Para o Sindifisco, os ganhos de receita são pequenos ante o prejuízo para os assalariados de mais baixa renda.
"É uma forma burra de realizar a política tributária", diz Benedito. "Os ganhos de capital têm uma taxação proporcional inferior aos rendimentos de salários, o que é outra distorção", acrescenta o advogado Vinícius Branco.
"É burrice não fazer a correção porque, ao retirar o dinheiro do contribuinte, afeta também o consumidor. A não ser que o governo queira, com isso, reduzir a demanda e diminuir a pressão inflacionária. Mas há forma melhor de fazer isso", diz Olenike.
FAIXA MENOR PAGA MAIS
Um outro estudo, da Ernst & Young, indica que o aumento será mais forte para a menor faixa de contribuição.
Enquanto o grupo que, sem a correção, deixa a faixa de isenção (e passa a pagar a alíquota de 7,5%) encara um acréscimo percentual líquido (IPCA menos o IR) de 5,68%, para aqueles que passam da alíquota de 22,5% para 27%, esse percentual cai a 4,32%.
O responsável pelo estudo, Oliver Kamakura, diz que a falta de correção ainda mostra outra face negativa: "Inverte tendência de redução na alíquota efetiva do IR dos últimos dois anos".
As correções da tabela em 4,5% ao ano, de 2007 a 2010, foram adotadas após acordo com centrais sindicais no fim de 2006, para impedir que a reposição salarial pela inflação fosse tributada.
Especialistas cobram aumento das deduções
Uma das formas de tornar mais justa a arrecadação do IRPF, para especialistas, seria remodelar as categorias de dedução.
"É questão de justiça. Se dois estão na mesma faixa de contribuição, mas um é solteiro e o outro tem filhos ou pais idosos dependentes que precisam de medicamentos, não têm a mesma capacidade contributiva. Os valores para as deduções são irrisórios", diz Luiz Antonio Benedito, do Sindifisco Nacional.

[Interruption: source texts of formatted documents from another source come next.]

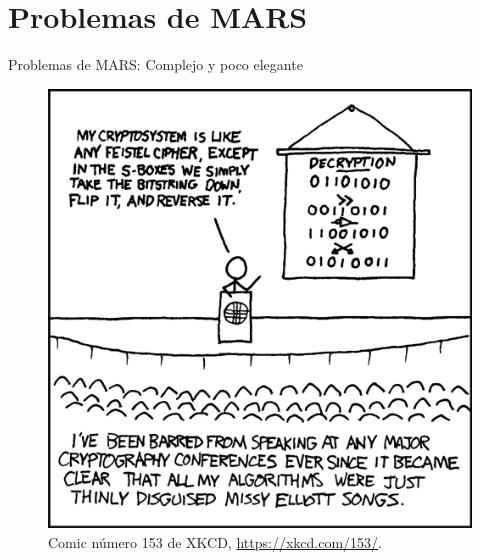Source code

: \documentclass{beamer}
\begin{document}
\section{Problemas de MARS}
\begin{frame}{Problemas de MARS: Complejo y poco elegante}

	\begin{figure}[H]
		\centering
		\includegraphics[scale = 0.38]{xkcd_153.png}
		\caption{Comic número 153 de XKCD, \url{https://xkcd.com/153/}.} \label{fig:xkcd}
	\end{figure}

\end{frame}
\end{document}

Segundo estudo do sindicato, a dedução por dependentes, hoje em R$ 1.808,28 ao ano, deveria ter seu valor ampliado para R$ 2.967,39 para corrigir a defasagem provocada pela inflação.
Para o advogado Vinícius Branco, há despesas que deveriam ser acrescidas à lista.
"O contribuinte paga imposto das rendas provenientes de aluguel de imóvel, mas o inquilino não tem como deduzir essas despesas, e moradia é uma necessidade fundamental. Seguro de carro também deveria entrar."
De acordo com a professora Bianca Xavier, da FGV, o governo por vezes faz a revisão das deduções. "Demorou bastante para eles acrescentarem as cirurgias plásticas entre as despesas passíveis de deduções", exemplifica.
Para o Sindifisco, até as deduções com saúde deveriam passar por uma revisão, pois despesas com medicamentos não são dedutíveis.
"É lógico que sempre há o risco de fraudes, mas não se pode tirar o direito por causa de poucos desonestos", afirma Benedito.